++++ Source records
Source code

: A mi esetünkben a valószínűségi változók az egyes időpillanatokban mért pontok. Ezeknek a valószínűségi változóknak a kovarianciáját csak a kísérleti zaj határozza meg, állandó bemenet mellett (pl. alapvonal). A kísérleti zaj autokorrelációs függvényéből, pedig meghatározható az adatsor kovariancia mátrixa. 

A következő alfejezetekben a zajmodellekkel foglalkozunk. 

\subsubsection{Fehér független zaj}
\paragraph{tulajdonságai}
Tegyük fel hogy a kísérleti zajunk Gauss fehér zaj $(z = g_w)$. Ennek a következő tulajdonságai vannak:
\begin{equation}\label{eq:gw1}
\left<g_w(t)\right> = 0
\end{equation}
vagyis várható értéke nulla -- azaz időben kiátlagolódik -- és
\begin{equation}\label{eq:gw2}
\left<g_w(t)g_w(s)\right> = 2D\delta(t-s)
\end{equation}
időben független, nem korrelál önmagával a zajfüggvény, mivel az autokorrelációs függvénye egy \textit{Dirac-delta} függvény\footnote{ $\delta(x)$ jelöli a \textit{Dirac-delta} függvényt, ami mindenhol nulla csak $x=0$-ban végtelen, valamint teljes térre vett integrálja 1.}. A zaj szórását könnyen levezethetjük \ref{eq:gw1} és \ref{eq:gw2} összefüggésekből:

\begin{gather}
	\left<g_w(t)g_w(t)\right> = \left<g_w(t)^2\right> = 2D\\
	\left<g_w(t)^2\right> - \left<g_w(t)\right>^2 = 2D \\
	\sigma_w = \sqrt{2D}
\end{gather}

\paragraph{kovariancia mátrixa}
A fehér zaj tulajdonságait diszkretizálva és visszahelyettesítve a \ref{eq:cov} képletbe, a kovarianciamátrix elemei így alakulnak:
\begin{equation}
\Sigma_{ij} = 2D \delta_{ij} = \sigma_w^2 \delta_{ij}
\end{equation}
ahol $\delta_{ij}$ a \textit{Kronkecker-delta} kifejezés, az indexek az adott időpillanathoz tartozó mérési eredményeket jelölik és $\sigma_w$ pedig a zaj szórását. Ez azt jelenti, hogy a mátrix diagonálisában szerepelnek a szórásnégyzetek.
++++++++
When you write out the listing, keep every line exactly as it is above.

- [Result]:
Source code

: A mi esetünkben a valószínűségi változók az egyes időpillanatokban mért pontok. Ezeknek a valószínűségi változóknak a kovarianciáját csak a kísérleti zaj határozza meg, állandó bemenet mellett (pl. alapvonal). A kísérleti zaj autokorrelációs függvényéből, pedig meghatározható az adatsor kovariancia mátrixa. 

A következő alfejezetekben a zajmodellekkel foglalkozunk. 

\subsubsection{Fehér független zaj}
\paragraph{tulajdonságai}
Tegyük fel hogy a kísérleti zajunk Gauss fehér zaj $(z = g_w)$. Ennek a következő tulajdonságai vannak:
\begin{equation}\label{eq:gw1}
\left<g_w(t)\right> = 0
\end{equation}
vagyis várható értéke nulla -- azaz időben kiátlagolódik -- és
\begin{equation}\label{eq:gw2}
\left<g_w(t)g_w(s)\right> = 2D\delta(t-s)
\end{equation}
időben független, nem korrelál önmagával a zajfüggvény, mivel az autokorrelációs függvénye egy \textit{Dirac-delta} függvény\footnote{ $\delta(x)$ jelöli a \textit{Dirac-delta} függvényt, ami mindenhol nulla csak $x=0$-ban végtelen, valamint teljes térre vett integrálja 1.}. A zaj szórását könnyen levezethetjük \ref{eq:gw1} és \ref{eq:gw2} összefüggésekből:

\begin{gather}
	\left<g_w(t)g_w(t)\right> = \left<g_w(t)^2\right> = 2D\\
	\left<g_w(t)^2\right> - \left<g_w(t)\right>^2 = 2D \\
	\sigma_w = \sqrt{2D}
\end{gather}

\paragraph{kovariancia mátrixa}
A fehér zaj tulajdonságait diszkretizálva és visszahelyettesítve a \ref{eq:cov} képletbe, a kovarianciamátrix elemei így alakulnak:
\begin{equation}
\Sigma_{ij} = 2D \delta_{ij} = \sigma_w^2 \delta_{ij}
\end{equation}
ahol $\delta_{ij}$ a \textit{Kronkecker-delta} kifejezés, az indexek az adott időpillanathoz tartozó mérési eredményeket jelölik és $\sigma_w$ pedig a zaj szórását. Ez azt jelenti, hogy a mátrix diagonálisában szerepelnek a szórásnégyzetek.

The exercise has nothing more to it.